A friendly introduction to Bayesian optimization and other machine learning techniques with multiple examples, illustrations, and literature references is Bishop, Christopher, M. Patterns Recognition and Machine Learning. New York: Springer, 2006. This does not consider trading applications but the idea will be understood.



Two examples related to trading, where Bayesian inference and optimization were applied, are a paper and patent:



Bai-ling Zhang, Richard Coggins, Marwan Anwar Jabri, Senior Member, Dominik Dersch, Barry Flower. "Multiresolution forecasting for futures trading using wavelet decompositions", IEEE Transactions on Neural Networks, Vol. 12, No. 4, July 2001, http://citeseerx.ist.psu.edu/viewdoc/summary?doi=10.1.1.454.3205.
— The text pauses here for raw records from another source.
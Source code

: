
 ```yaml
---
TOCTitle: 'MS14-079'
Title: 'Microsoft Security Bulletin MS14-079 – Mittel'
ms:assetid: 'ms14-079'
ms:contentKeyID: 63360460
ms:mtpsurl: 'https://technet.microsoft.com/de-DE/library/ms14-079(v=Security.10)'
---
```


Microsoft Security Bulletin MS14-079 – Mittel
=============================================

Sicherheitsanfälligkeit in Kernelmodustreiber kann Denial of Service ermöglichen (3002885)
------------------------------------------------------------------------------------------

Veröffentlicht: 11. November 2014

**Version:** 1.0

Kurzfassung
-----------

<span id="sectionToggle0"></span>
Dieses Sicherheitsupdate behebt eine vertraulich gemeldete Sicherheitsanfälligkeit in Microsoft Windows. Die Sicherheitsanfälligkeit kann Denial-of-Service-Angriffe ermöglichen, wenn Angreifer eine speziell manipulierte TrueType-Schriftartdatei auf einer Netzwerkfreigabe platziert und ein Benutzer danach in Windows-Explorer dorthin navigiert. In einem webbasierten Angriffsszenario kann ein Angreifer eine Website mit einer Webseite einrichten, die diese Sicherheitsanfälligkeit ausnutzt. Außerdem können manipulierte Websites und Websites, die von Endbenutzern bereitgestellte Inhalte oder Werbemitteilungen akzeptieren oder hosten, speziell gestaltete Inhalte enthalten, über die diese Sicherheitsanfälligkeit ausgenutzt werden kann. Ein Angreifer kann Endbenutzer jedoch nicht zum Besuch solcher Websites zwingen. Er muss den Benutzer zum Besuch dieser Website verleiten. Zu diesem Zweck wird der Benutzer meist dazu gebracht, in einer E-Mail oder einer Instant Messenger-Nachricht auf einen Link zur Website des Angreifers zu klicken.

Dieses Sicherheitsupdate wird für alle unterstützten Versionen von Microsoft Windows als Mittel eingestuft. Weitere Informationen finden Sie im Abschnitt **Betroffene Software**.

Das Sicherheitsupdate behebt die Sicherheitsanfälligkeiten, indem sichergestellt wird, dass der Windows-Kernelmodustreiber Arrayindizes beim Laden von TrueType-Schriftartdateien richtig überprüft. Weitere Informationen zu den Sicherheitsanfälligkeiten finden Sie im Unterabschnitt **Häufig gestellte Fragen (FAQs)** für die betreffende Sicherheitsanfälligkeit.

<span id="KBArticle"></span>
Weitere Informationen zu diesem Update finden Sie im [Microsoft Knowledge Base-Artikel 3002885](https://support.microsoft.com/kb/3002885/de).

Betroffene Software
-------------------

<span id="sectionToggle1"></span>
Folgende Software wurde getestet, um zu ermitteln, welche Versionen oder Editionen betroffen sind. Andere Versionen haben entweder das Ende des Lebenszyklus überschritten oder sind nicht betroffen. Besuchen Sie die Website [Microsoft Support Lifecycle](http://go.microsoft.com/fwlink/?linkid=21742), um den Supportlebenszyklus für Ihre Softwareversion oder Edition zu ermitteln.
Ferris, Gavin. "Method Of Lowering The Computational Overhead Involved In Money Management For Systematic Multi-Strategy Hedge Funds.", http://www.google.com/patents/US20080097884.



The ideas described on this discussion thread, in my opinion, mainly relate to the walk-forward analysis, out-of-sample testing, or double-blind testing. The walk forward tests and analysis applied to development of trading systems and selection of robust candidates were greatly popularized by Robert Pardo "Design, Testing, and Optimization of Trading Systems", New York: John Wiley and Sons, 1992 (after 2008 this is the first edition). To some extent in terms of trading applications he can be considered as an author of the method. I have "graduated this school" at the beginning of 1990th. I very respectfully relate to Pardo's books and studied the first edition, which we named the "Black Bible" in a team developing a Robot trader software. It has many pen and pencil marks. Bob and I maintain friendly relationships.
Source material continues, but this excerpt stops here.